Op.119のなかで、特に第1番が好きだったので、昔ピアノでよく練習しました。
ペライアはルバートがあまり強くなく、テンポもゆったりと安定しているので、穏やかですね。

ゼルキンの演奏だと、ペライアよりもさらに遅いテンポで、陰影と寂寥感がずっと濃いように思います。
私の刷り込みになっているカッチェンになると、テンポが速く、強弱の変化も小刻みに大きく変化して、激しい感情が揺れ動くブラームスという感じですから、2人とは対照的です。
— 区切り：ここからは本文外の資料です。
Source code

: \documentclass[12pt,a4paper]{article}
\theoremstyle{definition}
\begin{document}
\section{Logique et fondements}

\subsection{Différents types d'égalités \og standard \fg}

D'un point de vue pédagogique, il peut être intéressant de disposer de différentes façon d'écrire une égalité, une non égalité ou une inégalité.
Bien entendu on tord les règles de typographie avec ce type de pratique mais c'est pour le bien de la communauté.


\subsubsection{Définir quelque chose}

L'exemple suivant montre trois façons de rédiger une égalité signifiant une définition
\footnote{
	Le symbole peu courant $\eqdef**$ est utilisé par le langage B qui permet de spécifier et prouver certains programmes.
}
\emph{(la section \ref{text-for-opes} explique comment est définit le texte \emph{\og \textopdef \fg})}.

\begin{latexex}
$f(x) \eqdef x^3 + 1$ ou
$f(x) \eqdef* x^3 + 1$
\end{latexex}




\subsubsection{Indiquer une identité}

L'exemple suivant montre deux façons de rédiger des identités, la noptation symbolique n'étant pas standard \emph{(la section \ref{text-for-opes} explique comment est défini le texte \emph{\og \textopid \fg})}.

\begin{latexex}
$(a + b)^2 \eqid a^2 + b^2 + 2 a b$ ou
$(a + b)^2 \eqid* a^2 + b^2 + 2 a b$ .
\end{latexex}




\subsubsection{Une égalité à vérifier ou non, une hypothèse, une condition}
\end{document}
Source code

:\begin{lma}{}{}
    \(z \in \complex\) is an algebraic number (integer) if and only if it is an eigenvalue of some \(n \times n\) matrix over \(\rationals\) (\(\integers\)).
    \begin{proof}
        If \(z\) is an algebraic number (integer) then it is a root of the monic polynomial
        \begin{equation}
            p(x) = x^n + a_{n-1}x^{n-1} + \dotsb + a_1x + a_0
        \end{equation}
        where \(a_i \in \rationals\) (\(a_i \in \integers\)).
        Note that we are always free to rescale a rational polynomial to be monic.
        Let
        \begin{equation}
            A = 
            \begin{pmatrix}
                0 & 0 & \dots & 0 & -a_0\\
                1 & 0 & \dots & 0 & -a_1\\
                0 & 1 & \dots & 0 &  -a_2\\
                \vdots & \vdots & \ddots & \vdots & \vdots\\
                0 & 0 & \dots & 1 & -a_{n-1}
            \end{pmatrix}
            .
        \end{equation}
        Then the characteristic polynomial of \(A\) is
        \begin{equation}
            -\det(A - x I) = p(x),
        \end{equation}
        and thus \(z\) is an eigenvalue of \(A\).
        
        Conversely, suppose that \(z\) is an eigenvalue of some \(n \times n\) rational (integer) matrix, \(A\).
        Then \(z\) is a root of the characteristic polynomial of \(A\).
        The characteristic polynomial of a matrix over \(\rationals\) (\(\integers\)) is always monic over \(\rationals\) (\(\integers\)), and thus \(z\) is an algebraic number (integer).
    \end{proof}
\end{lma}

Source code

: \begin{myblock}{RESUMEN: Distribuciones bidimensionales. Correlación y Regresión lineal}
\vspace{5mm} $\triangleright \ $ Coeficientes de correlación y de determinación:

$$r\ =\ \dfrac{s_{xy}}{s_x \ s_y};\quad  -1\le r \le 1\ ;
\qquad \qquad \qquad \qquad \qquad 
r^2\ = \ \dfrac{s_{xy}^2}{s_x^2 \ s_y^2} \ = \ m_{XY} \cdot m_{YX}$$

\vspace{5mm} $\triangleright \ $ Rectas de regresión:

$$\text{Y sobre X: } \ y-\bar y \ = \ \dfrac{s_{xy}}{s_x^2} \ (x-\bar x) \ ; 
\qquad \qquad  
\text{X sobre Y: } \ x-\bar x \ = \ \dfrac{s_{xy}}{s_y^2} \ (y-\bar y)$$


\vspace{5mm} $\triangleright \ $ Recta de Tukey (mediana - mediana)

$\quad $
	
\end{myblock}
同じ2頁だけの楽譜で弾いているのに、聴き比べてみるとかなり雰囲気が違うのに気がつきました。
2015.11.12 Thu 00:53 URL [ Edit ]

そうでしたか。 - 管理人:芳野達司

yoshimiさん、こんばんは。
この曲をまともに聴いた記憶がなくて。。ペライアの演奏が初めてかもしれません。
ゼルキン、ありますか。やばいですね。それは無視できません。
カッチェンは当然あるにしても、やはり速めのテンポなのですね。悪いわけはないですね。
音楽は遅いからといって深みがでるわけじゃないと今は思います。テンポが速かろうが遅かろうが、なんといっていいかわかりませんがそれ以外の要素で善し悪しが決まるように思います。
2015.11.12 21:47

ご参考 - yoshimi

Op.119の音源です。

ゼルキンのライブ録音(BBC)
https://www.youtube.com/watch?v=vz4TEP7YAlU
※ゼルキンのスタジオ録音(SONY盤)は、少し若い頃に録音したので、ライブよりもテンポが速めで、陰鬱や重苦しさも少し薄いです。

カッチェンのスタジオ録音
https://www.youtube.com/watch?v=FFxMcLCkhcY

グールドも119-1のみ録音しています。
ブラームス間奏曲集のCDに入ってます。
https://www.youtube.com/watch?v=Sr7PqidqLAQ
2015.11.13 Fri 00:39 URL [ Edit ]

ありがとうございます! - 管理人:芳野達司

まずはカッチェンを聴きました。やはり、いいですね。粒立ちがいいし、情感にも溢れています。彼のブラームスは裏切りませんね~。
ゼルキンではセッションよりもライヴのほうがどちらかと言えば好みなので期待です。
グールドもあるのですね。彼はなんだかんだとブラームスの小品をわりと取り上げていますね。